If that’s a bummer to consider for Auburn’s chances to hang another banner (or two, or three) this March, it’s equally liberating to consider as we watch them attempt to. The seminal text of this Tigers season has been Ryan Sterritt’s immortal “PEACOCK” missive at College and Mag, and perhaps acknowledging the inherent randomness and unpredictability of March Madness is insufficient peacocking.

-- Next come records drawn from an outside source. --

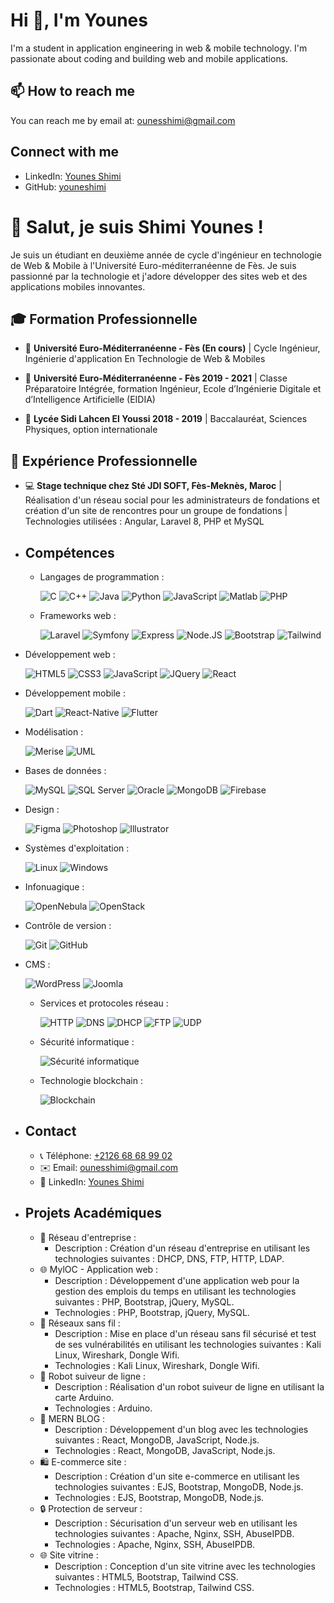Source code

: # Hi 👋, I'm Younes

I'm a student in application engineering in web & mobile technology. I'm passionate about coding and building web and mobile applications.

## 📫 How to reach me

You can reach me by email at: [ounesshimi@gmail.com](mailto:ounesshimi@gmail.com)

## Connect with me

- LinkedIn: [Younes Shimi](https://www.linkedin.com/in/younes-shimi/)
- GitHub: [youneshimi](https://github.com/youneshimi)


# 👋 Salut, je suis Shimi Younes !

Je suis un étudiant en deuxième année de cycle d'ingénieur en technologie de Web & Mobile à l'Université Euro-méditerranéenne de Fès. Je suis passionné par la technologie et j'adore développer des sites web et des applications mobiles innovantes.

## 🎓 Formation Professionnelle

- 🏫 **Université Euro-Méditerranéenne - Fès (En cours)** | Cycle Ingénieur, Ingénierie d'application En Technologie de Web & Mobiles

- 🏫 **Université Euro-Méditerranéenne - Fès 2019 - 2021** | Classe Préparatoire Intégrée, formation Ingénieur, Ecole d’Ingénierie Digitale et d’Intelligence Artificielle (EIDIA)

- 🏫 **Lycée Sidi Lahcen El Youssi 2018 - 2019** | Baccalauréat, Sciences Physiques, option internationale

  

## 💼 Expérience Professionnelle

- 💻 **Stage technique chez Sté JDI SOFT, Fès-Meknès, Maroc** | Réalisation d'un réseau social pour les administrateurs de fondations et création d'un site de rencontres pour un groupe de fondations | Technologies utilisées : Angular, Laravel 8, PHP et MySQL

- ## Compétences

  - Langages de programmation :

    ![C](https://img.shields.io/badge/-C-00599C?style=flat-square&logo=c&logoColor=white) ![C++](https://img.shields.io/badge/-C++-00599C?style=flat-square&logo=c%2B%2B&logoColor=white) ![Java](https://img.shields.io/badge/-Java-red?style=flat-square&logo=java&logoColor=white) ![Python](https://img.shields.io/badge/-Python-3776AB?style=flat-square&logo=python&logoColor=white) ![JavaScript](https://img.shields.io/badge/-JavaScript-yellow?style=flat-square&logo=javascript&logoColor=white) ![Matlab](https://img.shields.io/badge/-Matlab-0076A8?style=flat-square&logo=mathworks&logoColor=white) ![PHP](https://img.shields.io/badge/-PHP-777BB4?style=flat-square&logo=php&logoColor=white)

  - Frameworks web :

    ![Laravel](https://img.shields.io/badge/-Laravel-FF2D20?style=flat-square&logo=laravel&logoColor=white) ![Symfony](https://img.shields.io/badge/-Symfony-000000?style=flat-square&logo=symfony&logoColor=white) ![Express](https://img.shields.io/badge/-Express-000000?style=flat-square&logo=express&logoColor=white) ![Node.JS](https://img.shields.io/badge/-Node.JS-339933?style=flat-square&logo=node.js&logoColor=white) ![Bootstrap](https://img.shields.io/badge/-Bootstrap-563D7C?style=flat-square&logo=bootstrap&logoColor=white) ![Tailwind](https://img.shields.io/badge/-Tailwind-38B2AC?style=flat-square&logo=tailwind-css&logoColor=white)

- Développement web :

  ![HTML5](https://img.shields.io/badge/-HTML5-E34F26?style=flat-square&logo=html5&logoColor=white) ![CSS3](https://img.shields.io/badge/-CSS3-1572B6?style=flat-square&logo=css3&logoColor=white) ![JavaScript](https://img.shields.io/badge/-JavaScript-F7DF1E?style=flat-square&logo=javascript&logoColor=black) ![JQuery](https://img.shields.io/badge/-JQuery-0769AD?style=flat-square&logo=jquery&logoColor=white) ![React](https://img.shields.io/badge/-React-61DAFB?style=flat-square&logo=react&logoColor=black)

- Développement mobile :

  ![Dart](https://img.shields.io/badge/-Dart-0175C2?style=flat-square&logo=dart&logoColor=white) ![React-Native](https://img.shields.io/badge/-React_Native-61DAFB?style=flat-square&logo=react&logoColor=black) ![Flutter](https://img.shields.io/badge/-Flutter-02569B?style=flat-square&logo=flutter&logoColor=white)

- Modélisation :

  ![Merise](https://img.shields.io/badge/-Merise-181717?style=flat-square&logoColor=white) ![UML](https://img.shields.io/badge/-UML-000000?style=flat-square&logoColor=white)

- Bases de données :

  ![MySQL](https://img.shields.io/badge/-MySQL-4479A1?style=flat-square&logo=mysql&logoColor=white) ![SQL Server](https://img.shields.io/badge/-SQL_Server-CC2927?style=flat-square&logo=microsoft-sql-server&logoColor=white) ![Oracle](https://img.shields.io/badge/-Oracle-F80000?style=flat-square&logo=oracle&logoColor=white) ![MongoDB](https://img.shields.io/badge/-MongoDB-47A248?style=flat-square&logo=mongodb&logoColor=white) ![Firebase](https://img.shields.io/badge/-Firebase-FFCA28?style=flat-square&logo=firebase&logoColor=black)

- Design :

  ![Figma](https://img.shields.io/badge/-Figma-F24E1E?style=flat-square&logo=figma&logoColor=white) ![Photoshop](https://img.shields.io/badge/-Photoshop-31A8FF?style=flat-square&logo=adobe-photoshop&logoColor=white) ![Illustrator](https://img.shields.io/badge/-Illustrator-FF9A00?style=flat-square&logo=adobe-illustrator&logoColor=white)

- Systèmes d'exploitation :

  ![Linux](https://img.shields.io/badge/-Linux-FCC624?style=flat-square&logo=linux&logoColor=black) ![Windows](https://img.shields.io/badge/-Windows-0078D6?style=flat-square&logo=windows&logoColor=white)

- Infonuagique :

  ![OpenNebula](https://img.shields.io/badge/-OpenNebula-303C6C?style=flat-square&logo=opennebula&logoColor=white) ![OpenStack](https://img.shields.io/badge/-OpenStack-ED1944?style=flat-square&logo=openstack&logoColor=white)

- Contrôle de version :

  ![Git](https://img.shields.io/badge/-Git-F05032?style=flat-square&logo=git&logoColor=white) ![GitHub](https://img.shields.io/badge/-GitHub-181717?style=flat-square&logo=github&logoColor=white)

- CMS :

  ![WordPress](https://img.shields.io/badge/-WordPress-21759B?style=flat-square&logo=wordpress&logoColor=white) ![Joomla](https://img.shields.io/badge/-Joomla-FC9F30?style=flat-square&logo=joomla&logoColor=white)

  - Services et protocoles réseau :

    ![HTTP](https://img.shields.io/badge/-HTTP-00599C?style=flat-square&logo=http&logoColor=white) ![DNS](https://img.shields.io/badge/-DNS-000000?style=flat-square&logo=dns&logoColor=white) ![DHCP](https://img.shields.io/badge/-DHCP-1A6EBB?style=flat-square&logo=dhcp&logoColor=white) ![FTP](https://img.shields.io/badge/-FTP-007ACC?style=flat-square&logo=ftp&logoColor=white) ![UDP](https://img.shields.io/badge/-UDP-4FDBB1?style=flat-square&logo=udp&logoColor=white)

  - Sécurité informatique :

    ![Sécurité informatique](https://img.shields.io/badge/-S%C3%A9curit%C3%A9_informatique-000000?style=flat-square&logo=security&logoColor=white)

  - Technologie blockchain :

    ![Blockchain](https://img.shields.io/badge/-Blockchain-121D33?style=flat-square&logo=blockchain&logoColor=white)

- ## Contact

  - 📞 Téléphone: [+2126 68 68 99 02](tel:+212668689902)
  - ✉️ Email: [ounesshimi@gmail.com](mailto:ounesshimi@gmail.com)
  - 💼 LinkedIn: [Younes Shimi](https://www.linkedin.com/in/younes-shimi/)

- ## Projets Académiques

  - 🏢 Réseau d'entreprise :
    - Description : Création d'un réseau d'entreprise en utilisant les technologies suivantes : DHCP, DNS, FTP, HTTP, LDAP.
  - 🌐 MylOC - Application web :
    - Description : Développement d'une application web pour la gestion des emplois du temps en utilisant les technologies suivantes : PHP, Bootstrap, jQuery, MySQL.
    - Technologies : PHP, Bootstrap, jQuery, MySQL.
  - 📶 Réseaux sans fil :
    - Description : Mise en place d'un réseau sans fil sécurisé et test de ses vulnérabilités en utilisant les technologies suivantes : Kali Linux, Wireshark, Dongle Wifi.
    - Technologies : Kali Linux, Wireshark, Dongle Wifi.
  - 🤖 Robot suiveur de ligne :
    - Description : Réalisation d'un robot suiveur de ligne en utilisant la carte Arduino.
    - Technologies : Arduino.
  - 📝 MERN BLOG :
    - Description : Développement d'un blog avec les technologies suivantes : React, MongoDB, JavaScript, Node.js.
    - Technologies : React, MongoDB, JavaScript, Node.js.
  - 🛍️ E-commerce site :
    - Description : Création d'un site e-commerce en utilisant les technologies suivantes : EJS, Bootstrap, MongoDB, Node.js.
    - Technologies : EJS, Bootstrap, MongoDB, Node.js.
  - 🔒 Protection de serveur :
    - Description : Sécurisation d'un serveur web en utilisant les technologies suivantes : Apache, Nginx, SSH, AbuseIPDB.
    - Technologies : Apache, Nginx, SSH, AbuseIPDB.
  - 🌐 Site vitrine :
    - Description : Conception d'un site vitrine avec les technologies suivantes : HTML5, Bootstrap, Tailwind CSS.
    - Technologies : HTML5, Bootstrap, Tailwind CSS.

But I’m viewing it the other way around: there’s no game** between now and the end of the season where Auburn can be too confident of victory, but there’s also no game between now and the end of the season where Auburn can’t be confident of victory. They’re the Auburn Tigers. They’re Jabari Smith, Walker Kessler, KD Johnson, Wendell Green Jr., Allen Flanigan, Zep Jasper, Dylan Cardwell, Devan Cambridge, Jaylin Williams, Chris Moore, Lior Berman, Stretch Akingbola, Preston Cook, Chase Maasdorp, Chandler Leopard, Carter Sobera and Ty Cressman. They are one of the finest college basketball teams in this country, they are possibly the finest men’s basketball team to ever play for Auburn University, and they are more than a fine enough basketball team to win the SEC and/or the NCAA Tournaments.
The realities of March mean we must follow that hoariest of cliches: we must take the remainder of this glorious season one game at a time. We don’t know how many of those games there will be. But we know these Auburn Tigers will show off their champion’s tailfeathers in all of them. And I know I can’t wait to enjoy them again for as long as I can.
War Damn Eagle.
*I kid about Scottie Pohlman because I love, and because I will never get over how someone that baby-faced could be that much of an assassin. The current team would take his rain of fire in half a heartbeat.
**Well, if Auburn earns a 1-seed, the 1-16 game would come awful close to making this “only one game.” But we all remember UMBC-Virginia. No point in tempting fate.